● PROMPT
Tally the lines below that contain the word "void", then give the tally and nothing more.

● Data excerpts
-- Opening Marker --

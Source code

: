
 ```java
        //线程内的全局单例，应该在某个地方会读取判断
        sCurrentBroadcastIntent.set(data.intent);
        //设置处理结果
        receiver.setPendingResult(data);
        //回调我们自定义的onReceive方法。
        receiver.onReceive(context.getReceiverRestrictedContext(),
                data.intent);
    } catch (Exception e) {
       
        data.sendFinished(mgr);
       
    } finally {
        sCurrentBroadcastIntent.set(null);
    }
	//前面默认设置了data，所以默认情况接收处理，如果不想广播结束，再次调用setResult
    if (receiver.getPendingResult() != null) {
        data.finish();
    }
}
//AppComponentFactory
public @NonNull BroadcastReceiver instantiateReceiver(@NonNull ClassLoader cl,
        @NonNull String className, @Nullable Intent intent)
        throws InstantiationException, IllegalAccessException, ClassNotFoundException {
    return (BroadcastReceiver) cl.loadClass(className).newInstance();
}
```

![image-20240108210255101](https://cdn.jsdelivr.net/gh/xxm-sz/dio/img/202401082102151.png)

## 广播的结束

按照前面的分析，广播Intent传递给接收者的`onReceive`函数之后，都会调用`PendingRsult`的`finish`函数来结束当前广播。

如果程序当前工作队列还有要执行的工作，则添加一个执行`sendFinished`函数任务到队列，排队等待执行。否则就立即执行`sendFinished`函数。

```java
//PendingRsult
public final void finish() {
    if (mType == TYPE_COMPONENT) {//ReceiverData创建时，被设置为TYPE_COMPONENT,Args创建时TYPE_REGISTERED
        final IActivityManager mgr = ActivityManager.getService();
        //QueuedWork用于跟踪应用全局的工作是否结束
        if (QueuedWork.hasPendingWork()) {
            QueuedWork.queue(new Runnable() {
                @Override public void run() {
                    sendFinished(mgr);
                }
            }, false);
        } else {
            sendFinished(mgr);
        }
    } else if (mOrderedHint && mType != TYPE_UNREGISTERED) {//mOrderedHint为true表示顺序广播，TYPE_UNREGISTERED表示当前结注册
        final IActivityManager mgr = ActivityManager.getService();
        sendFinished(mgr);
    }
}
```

-- Closing Marker --

● RESPONSE TO THIS EXERCISE
2